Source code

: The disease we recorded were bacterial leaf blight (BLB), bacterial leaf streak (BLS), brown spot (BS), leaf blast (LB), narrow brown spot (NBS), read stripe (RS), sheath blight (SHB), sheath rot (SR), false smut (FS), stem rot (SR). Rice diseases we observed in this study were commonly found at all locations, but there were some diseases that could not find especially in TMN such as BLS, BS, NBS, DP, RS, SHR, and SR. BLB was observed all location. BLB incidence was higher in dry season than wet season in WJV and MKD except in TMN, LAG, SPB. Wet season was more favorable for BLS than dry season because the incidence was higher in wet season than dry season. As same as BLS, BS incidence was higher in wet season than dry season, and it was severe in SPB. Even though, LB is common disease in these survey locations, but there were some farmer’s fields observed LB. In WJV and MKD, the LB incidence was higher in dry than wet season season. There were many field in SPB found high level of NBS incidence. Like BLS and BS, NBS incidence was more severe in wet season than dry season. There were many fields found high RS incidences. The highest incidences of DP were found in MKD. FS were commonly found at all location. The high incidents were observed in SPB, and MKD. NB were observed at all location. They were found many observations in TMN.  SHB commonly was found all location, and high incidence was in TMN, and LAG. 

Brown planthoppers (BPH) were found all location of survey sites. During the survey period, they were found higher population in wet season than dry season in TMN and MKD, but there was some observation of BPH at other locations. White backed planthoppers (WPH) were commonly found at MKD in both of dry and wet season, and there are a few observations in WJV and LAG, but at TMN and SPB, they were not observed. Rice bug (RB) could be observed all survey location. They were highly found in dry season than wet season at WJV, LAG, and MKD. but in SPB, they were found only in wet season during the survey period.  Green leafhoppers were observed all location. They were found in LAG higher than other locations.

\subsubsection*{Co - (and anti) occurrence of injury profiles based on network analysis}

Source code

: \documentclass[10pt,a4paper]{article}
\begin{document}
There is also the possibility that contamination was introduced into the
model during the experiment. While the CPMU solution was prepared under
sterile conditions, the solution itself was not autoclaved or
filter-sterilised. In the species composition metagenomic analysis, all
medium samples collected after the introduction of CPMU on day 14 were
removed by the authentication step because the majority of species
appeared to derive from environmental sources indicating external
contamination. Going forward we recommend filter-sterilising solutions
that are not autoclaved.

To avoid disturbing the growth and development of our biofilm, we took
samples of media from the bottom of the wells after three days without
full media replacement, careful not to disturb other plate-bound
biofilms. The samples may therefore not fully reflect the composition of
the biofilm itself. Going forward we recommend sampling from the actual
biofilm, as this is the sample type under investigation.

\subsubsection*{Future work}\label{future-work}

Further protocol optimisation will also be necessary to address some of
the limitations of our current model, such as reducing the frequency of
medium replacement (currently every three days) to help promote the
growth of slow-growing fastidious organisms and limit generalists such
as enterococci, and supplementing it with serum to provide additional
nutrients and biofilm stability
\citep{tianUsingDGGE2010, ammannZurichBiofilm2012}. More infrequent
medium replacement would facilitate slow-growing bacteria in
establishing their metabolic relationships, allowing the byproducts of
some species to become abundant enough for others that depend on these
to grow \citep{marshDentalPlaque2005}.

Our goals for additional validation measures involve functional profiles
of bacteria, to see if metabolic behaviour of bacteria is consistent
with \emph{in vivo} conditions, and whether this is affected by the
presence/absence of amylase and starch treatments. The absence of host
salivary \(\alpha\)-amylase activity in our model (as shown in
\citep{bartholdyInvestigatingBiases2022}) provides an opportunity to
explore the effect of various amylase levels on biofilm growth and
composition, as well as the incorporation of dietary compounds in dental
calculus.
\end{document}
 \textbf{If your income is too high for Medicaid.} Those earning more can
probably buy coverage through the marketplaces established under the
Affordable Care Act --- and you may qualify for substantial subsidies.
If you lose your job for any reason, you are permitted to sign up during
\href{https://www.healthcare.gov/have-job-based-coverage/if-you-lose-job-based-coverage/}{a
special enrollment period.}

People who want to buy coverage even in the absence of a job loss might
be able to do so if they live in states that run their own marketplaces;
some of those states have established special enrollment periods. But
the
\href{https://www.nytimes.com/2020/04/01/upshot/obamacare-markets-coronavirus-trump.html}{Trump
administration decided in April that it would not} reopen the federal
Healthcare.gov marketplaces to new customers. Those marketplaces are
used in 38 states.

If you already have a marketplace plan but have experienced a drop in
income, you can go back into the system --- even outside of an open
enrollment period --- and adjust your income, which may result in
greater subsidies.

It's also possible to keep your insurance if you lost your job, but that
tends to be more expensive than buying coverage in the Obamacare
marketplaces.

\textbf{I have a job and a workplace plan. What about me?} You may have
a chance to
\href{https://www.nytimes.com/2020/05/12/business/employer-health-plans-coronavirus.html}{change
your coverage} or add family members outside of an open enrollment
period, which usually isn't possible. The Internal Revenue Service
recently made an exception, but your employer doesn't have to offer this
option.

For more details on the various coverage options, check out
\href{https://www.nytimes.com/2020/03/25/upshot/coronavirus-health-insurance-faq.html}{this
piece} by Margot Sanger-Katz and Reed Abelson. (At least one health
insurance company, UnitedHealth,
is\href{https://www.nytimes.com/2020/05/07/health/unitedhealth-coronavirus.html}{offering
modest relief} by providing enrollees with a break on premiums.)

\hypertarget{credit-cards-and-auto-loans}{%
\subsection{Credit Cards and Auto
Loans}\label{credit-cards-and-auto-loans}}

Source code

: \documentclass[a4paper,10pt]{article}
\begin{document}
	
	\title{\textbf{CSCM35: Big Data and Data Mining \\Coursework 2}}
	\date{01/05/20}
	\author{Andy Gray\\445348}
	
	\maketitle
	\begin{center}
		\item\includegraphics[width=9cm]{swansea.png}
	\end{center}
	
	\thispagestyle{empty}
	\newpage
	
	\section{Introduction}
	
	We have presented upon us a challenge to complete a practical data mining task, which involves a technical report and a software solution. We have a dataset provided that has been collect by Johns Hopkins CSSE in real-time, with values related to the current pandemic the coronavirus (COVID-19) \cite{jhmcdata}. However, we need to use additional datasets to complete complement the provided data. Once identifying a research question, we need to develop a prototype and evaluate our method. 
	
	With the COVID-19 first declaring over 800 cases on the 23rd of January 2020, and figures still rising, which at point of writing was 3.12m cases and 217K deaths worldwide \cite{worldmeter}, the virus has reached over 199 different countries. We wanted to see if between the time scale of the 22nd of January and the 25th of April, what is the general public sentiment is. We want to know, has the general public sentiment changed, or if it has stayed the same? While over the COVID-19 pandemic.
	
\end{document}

## Task requirements
Repeat the entire listing above without changing a word.

## Output for this task
Source code

: The disease we recorded were bacterial leaf blight (BLB), bacterial leaf streak (BLS), brown spot (BS), leaf blast (LB), narrow brown spot (NBS), read stripe (RS), sheath blight (SHB), sheath rot (SR), false smut (FS), stem rot (SR). Rice diseases we observed in this study were commonly found at all locations, but there were some diseases that could not find especially in TMN such as BLS, BS, NBS, DP, RS, SHR, and SR. BLB was observed all location. BLB incidence was higher in dry season than wet season in WJV and MKD except in TMN, LAG, SPB. Wet season was more favorable for BLS than dry season because the incidence was higher in wet season than dry season. As same as BLS, BS incidence was higher in wet season than dry season, and it was severe in SPB. Even though, LB is common disease in these survey locations, but there were some farmer’s fields observed LB. In WJV and MKD, the LB incidence was higher in dry than wet season season. There were many field in SPB found high level of NBS incidence. Like BLS and BS, NBS incidence was more severe in wet season than dry season. There were many fields found high RS incidences. The highest incidences of DP were found in MKD. FS were commonly found at all location. The high incidents were observed in SPB, and MKD. NB were observed at all location. They were found many observations in TMN.  SHB commonly was found all location, and high incidence was in TMN, and LAG. 

Brown planthoppers (BPH) were found all location of survey sites. During the survey period, they were found higher population in wet season than dry season in TMN and MKD, but there was some observation of BPH at other locations. White backed planthoppers (WPH) were commonly found at MKD in both of dry and wet season, and there are a few observations in WJV and LAG, but at TMN and SPB, they were not observed. Rice bug (RB) could be observed all survey location. They were highly found in dry season than wet season at WJV, LAG, and MKD. but in SPB, they were found only in wet season during the survey period.  Green leafhoppers were observed all location. They were found in LAG higher than other locations.

\subsubsection*{Co - (and anti) occurrence of injury profiles based on network analysis}

Source code

: \documentclass[10pt,a4paper]{article}
\begin{document}
There is also the possibility that contamination was introduced into the
model during the experiment. While the CPMU solution was prepared under
sterile conditions, the solution itself was not autoclaved or
filter-sterilised. In the species composition metagenomic analysis, all
medium samples collected after the introduction of CPMU on day 14 were
removed by the authentication step because the majority of species
appeared to derive from environmental sources indicating external
contamination. Going forward we recommend filter-sterilising solutions
that are not autoclaved.

To avoid disturbing the growth and development of our biofilm, we took
samples of media from the bottom of the wells after three days without
full media replacement, careful not to disturb other plate-bound
biofilms. The samples may therefore not fully reflect the composition of
the biofilm itself. Going forward we recommend sampling from the actual
biofilm, as this is the sample type under investigation.

\subsubsection*{Future work}\label{future-work}

Further protocol optimisation will also be necessary to address some of
the limitations of our current model, such as reducing the frequency of
medium replacement (currently every three days) to help promote the
growth of slow-growing fastidious organisms and limit generalists such
as enterococci, and supplementing it with serum to provide additional
nutrients and biofilm stability
\citep{tianUsingDGGE2010, ammannZurichBiofilm2012}. More infrequent
medium replacement would facilitate slow-growing bacteria in
establishing their metabolic relationships, allowing the byproducts of
some species to become abundant enough for others that depend on these
to grow \citep{marshDentalPlaque2005}.

Our goals for additional validation measures involve functional profiles
of bacteria, to see if metabolic behaviour of bacteria is consistent
with \emph{in vivo} conditions, and whether this is affected by the
presence/absence of amylase and starch treatments. The absence of host
salivary \(\alpha\)-amylase activity in our model (as shown in
\citep{bartholdyInvestigatingBiases2022}) provides an opportunity to
explore the effect of various amylase levels on biofilm growth and
composition, as well as the incorporation of dietary compounds in dental
calculus.
\end{document}
 \textbf{If your income is too high for Medicaid.} Those earning more can
probably buy coverage through the marketplaces established under the
Affordable Care Act --- and you may qualify for substantial subsidies.
If you lose your job for any reason, you are permitted to sign up during
\href{https://www.healthcare.gov/have-job-based-coverage/if-you-lose-job-based-coverage/}{a
special enrollment period.}

People who want to buy coverage even in the absence of a job loss might
be able to do so if they live in states that run their own marketplaces;
some of those states have established special enrollment periods. But
the
\href{https://www.nytimes.com/2020/04/01/upshot/obamacare-markets-coronavirus-trump.html}{Trump
administration decided in April that it would not} reopen the federal
Healthcare.gov marketplaces to new customers. Those marketplaces are
used in 38 states.

If you already have a marketplace plan but have experienced a drop in
income, you can go back into the system --- even outside of an open
enrollment period --- and adjust your income, which may result in
greater subsidies.

It's also possible to keep your insurance if you lost your job, but that
tends to be more expensive than buying coverage in the Obamacare
marketplaces.

\textbf{I have a job and a workplace plan. What about me?} You may have
a chance to
\href{https://www.nytimes.com/2020/05/12/business/employer-health-plans-coronavirus.html}{change
your coverage} or add family members outside of an open enrollment
period, which usually isn't possible. The Internal Revenue Service
recently made an exception, but your employer doesn't have to offer this
option.

For more details on the various coverage options, check out
\href{https://www.nytimes.com/2020/03/25/upshot/coronavirus-health-insurance-faq.html}{this
piece} by Margot Sanger-Katz and Reed Abelson. (At least one health
insurance company, UnitedHealth,
is\href{https://www.nytimes.com/2020/05/07/health/unitedhealth-coronavirus.html}{offering
modest relief} by providing enrollees with a break on premiums.)

\hypertarget{credit-cards-and-auto-loans}{%
\subsection{Credit Cards and Auto
Loans}\label{credit-cards-and-auto-loans}}

Source code

: \documentclass[a4paper,10pt]{article}
\begin{document}
	
	\title{\textbf{CSCM35: Big Data and Data Mining \\Coursework 2}}
	\date{01/05/20}
	\author{Andy Gray\\445348}
	
	\maketitle
	\begin{center}
		\item\includegraphics[width=9cm]{swansea.png}
	\end{center}
	
	\thispagestyle{empty}
	\newpage
	
	\section{Introduction}
	
	We have presented upon us a challenge to complete a practical data mining task, which involves a technical report and a software solution. We have a dataset provided that has been collect by Johns Hopkins CSSE in real-time, with values related to the current pandemic the coronavirus (COVID-19) \cite{jhmcdata}. However, we need to use additional datasets to complete complement the provided data. Once identifying a research question, we need to develop a prototype and evaluate our method. 
	
	With the COVID-19 first declaring over 800 cases on the 23rd of January 2020, and figures still rising, which at point of writing was 3.12m cases and 217K deaths worldwide \cite{worldmeter}, the virus has reached over 199 different countries. We wanted to see if between the time scale of the 22nd of January and the 25th of April, what is the general public sentiment is. We want to know, has the general public sentiment changed, or if it has stayed the same? While over the COVID-19 pandemic.
	
\end{document}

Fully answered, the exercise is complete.